Saved entries

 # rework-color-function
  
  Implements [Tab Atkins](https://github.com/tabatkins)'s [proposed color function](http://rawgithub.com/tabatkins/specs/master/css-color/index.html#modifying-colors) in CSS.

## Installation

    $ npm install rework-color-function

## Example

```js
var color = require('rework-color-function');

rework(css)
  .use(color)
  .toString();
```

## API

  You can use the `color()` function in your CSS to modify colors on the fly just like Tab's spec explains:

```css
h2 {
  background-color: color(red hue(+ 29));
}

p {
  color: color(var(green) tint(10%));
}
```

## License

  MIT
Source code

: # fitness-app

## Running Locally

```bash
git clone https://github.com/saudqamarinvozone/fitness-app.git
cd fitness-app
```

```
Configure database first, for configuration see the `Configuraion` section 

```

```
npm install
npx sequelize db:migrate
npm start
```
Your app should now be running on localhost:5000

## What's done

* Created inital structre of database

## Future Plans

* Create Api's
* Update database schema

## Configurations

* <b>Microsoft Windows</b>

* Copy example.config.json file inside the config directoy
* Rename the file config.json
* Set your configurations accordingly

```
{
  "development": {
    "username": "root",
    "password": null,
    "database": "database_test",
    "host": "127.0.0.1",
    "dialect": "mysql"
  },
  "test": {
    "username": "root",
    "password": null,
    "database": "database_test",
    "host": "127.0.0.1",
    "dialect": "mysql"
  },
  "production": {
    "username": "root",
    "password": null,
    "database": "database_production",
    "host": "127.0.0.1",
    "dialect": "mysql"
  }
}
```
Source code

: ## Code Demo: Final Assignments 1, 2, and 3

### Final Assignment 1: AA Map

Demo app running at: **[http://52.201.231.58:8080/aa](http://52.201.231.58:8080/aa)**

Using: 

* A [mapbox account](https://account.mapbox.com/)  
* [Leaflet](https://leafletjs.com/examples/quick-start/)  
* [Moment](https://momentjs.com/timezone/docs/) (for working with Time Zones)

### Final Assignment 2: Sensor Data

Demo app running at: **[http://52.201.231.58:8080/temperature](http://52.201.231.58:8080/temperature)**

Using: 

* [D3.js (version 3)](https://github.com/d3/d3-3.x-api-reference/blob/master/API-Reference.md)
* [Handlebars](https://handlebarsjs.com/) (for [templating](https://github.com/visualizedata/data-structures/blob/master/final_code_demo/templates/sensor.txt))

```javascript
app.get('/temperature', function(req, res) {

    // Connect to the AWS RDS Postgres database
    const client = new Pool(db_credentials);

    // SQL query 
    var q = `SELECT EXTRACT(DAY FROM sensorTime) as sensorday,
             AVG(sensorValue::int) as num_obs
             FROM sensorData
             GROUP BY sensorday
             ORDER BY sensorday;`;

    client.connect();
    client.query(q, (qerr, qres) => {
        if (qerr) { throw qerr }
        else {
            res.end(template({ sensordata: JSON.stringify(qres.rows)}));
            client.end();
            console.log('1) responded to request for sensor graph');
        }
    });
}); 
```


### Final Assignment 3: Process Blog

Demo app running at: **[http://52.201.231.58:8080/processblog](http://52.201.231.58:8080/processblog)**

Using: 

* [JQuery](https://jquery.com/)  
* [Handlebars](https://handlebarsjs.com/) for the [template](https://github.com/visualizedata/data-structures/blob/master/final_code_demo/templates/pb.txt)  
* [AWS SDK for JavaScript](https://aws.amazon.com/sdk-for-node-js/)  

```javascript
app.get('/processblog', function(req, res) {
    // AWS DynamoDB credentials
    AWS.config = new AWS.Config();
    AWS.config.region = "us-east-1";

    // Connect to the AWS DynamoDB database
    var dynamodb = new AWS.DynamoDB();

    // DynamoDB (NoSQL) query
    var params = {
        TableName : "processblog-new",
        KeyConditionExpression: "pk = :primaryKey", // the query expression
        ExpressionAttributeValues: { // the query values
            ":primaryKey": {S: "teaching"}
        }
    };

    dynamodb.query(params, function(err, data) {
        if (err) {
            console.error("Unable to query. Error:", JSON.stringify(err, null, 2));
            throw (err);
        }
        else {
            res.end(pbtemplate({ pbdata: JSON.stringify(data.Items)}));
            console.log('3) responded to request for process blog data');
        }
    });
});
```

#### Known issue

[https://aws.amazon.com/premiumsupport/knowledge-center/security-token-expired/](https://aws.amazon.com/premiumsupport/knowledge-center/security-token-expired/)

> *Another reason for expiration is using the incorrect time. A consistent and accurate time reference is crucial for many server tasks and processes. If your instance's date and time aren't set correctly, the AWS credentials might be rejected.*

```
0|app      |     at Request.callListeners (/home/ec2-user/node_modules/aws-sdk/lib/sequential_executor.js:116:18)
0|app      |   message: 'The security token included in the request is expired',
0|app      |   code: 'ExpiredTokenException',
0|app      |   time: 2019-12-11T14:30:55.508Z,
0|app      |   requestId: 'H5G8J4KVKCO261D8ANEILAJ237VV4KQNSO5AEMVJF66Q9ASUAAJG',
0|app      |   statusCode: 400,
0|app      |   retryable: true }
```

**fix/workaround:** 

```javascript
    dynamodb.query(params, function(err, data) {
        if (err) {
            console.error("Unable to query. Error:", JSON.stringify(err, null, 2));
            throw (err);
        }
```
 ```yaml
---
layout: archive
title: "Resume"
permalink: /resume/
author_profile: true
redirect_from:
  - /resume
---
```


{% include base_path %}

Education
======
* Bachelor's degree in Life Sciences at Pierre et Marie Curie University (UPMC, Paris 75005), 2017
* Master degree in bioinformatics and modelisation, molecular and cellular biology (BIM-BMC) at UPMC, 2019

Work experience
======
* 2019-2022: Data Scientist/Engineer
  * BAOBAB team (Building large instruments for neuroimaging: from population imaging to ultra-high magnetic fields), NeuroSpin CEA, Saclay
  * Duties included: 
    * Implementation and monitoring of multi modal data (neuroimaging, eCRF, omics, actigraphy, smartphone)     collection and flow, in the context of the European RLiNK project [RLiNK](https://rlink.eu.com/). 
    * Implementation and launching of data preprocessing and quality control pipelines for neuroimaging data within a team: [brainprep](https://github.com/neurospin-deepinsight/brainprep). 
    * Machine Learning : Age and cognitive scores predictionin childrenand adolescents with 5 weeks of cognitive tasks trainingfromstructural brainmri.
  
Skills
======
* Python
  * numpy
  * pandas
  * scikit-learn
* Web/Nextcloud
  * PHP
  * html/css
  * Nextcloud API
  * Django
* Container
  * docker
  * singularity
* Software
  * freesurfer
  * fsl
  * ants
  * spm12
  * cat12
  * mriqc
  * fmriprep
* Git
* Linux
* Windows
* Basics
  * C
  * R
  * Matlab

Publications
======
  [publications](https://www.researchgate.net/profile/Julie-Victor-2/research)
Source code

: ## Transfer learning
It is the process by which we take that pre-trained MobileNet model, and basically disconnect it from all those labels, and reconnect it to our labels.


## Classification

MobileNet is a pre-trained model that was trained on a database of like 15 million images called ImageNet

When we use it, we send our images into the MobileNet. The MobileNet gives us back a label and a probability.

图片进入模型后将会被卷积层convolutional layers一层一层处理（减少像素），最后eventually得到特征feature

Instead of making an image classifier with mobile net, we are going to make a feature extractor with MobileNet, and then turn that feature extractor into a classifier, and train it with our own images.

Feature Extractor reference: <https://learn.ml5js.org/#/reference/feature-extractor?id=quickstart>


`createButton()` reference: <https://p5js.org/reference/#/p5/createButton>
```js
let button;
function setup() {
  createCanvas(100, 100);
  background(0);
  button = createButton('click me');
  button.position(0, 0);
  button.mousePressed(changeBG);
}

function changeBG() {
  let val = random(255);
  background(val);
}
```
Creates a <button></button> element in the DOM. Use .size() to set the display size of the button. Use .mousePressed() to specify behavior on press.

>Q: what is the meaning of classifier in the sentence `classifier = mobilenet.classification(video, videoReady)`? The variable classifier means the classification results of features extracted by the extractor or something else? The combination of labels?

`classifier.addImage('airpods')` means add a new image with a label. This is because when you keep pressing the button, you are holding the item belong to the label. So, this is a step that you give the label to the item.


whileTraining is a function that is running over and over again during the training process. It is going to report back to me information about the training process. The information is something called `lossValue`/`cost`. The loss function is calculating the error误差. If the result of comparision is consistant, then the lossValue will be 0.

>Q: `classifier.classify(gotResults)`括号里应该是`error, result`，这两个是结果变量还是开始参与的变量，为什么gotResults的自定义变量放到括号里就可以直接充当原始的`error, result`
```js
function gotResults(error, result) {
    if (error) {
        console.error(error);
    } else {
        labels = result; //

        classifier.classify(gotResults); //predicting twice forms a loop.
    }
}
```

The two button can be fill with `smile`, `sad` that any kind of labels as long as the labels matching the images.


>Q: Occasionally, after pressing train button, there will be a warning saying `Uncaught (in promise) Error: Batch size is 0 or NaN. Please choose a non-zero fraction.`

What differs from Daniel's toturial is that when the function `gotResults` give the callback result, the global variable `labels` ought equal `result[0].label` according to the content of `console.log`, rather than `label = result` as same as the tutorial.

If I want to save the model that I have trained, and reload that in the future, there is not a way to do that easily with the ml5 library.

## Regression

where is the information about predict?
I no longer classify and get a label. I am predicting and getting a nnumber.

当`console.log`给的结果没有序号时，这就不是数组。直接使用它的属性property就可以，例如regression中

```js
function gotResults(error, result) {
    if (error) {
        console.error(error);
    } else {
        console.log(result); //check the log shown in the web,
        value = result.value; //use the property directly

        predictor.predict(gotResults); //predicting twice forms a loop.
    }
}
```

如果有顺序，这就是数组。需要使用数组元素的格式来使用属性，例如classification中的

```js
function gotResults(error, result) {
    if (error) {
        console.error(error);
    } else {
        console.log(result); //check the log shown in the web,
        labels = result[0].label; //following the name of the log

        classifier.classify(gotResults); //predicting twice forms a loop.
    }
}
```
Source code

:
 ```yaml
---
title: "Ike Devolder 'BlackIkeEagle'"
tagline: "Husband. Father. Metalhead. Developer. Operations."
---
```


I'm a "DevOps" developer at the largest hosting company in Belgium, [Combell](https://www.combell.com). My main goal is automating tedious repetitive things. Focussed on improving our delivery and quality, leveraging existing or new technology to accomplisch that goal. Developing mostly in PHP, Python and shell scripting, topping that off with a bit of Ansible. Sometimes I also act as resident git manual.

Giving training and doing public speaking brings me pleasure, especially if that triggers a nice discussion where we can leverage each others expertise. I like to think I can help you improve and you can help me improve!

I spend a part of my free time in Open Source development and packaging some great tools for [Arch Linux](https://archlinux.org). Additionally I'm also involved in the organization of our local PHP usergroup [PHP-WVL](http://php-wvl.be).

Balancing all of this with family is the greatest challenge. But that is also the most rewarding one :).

Exercise requirements: Only the lines containing the string "classifier" are needed; pull them out of the records.

Problem solution:
Instead of making an image classifier with mobile net, we are going to make a feature extractor with MobileNet, and then turn that feature extractor into a classifier, and train it with our own images.
>Q: what is the meaning of classifier in the sentence `classifier = mobilenet.classification(video, videoReady)`? The variable classifier means the classification results of features extracted by the extractor or something else? The combination of labels?
`classifier.addImage('airpods')` means add a new image with a label. This is because when you keep pressing the button, you are holding the item belong to the label. So, this is a step that you give the label to the item.
>Q: `classifier.classify(gotResults)`括号里应该是`error, result`，这两个是结果变量还是开始参与的变量，为什么gotResults的自定义变量放到括号里就可以直接充当原始的`error, result`
        classifier.classify(gotResults); //predicting twice forms a loop.
        classifier.classify(gotResults); //predicting twice forms a loop.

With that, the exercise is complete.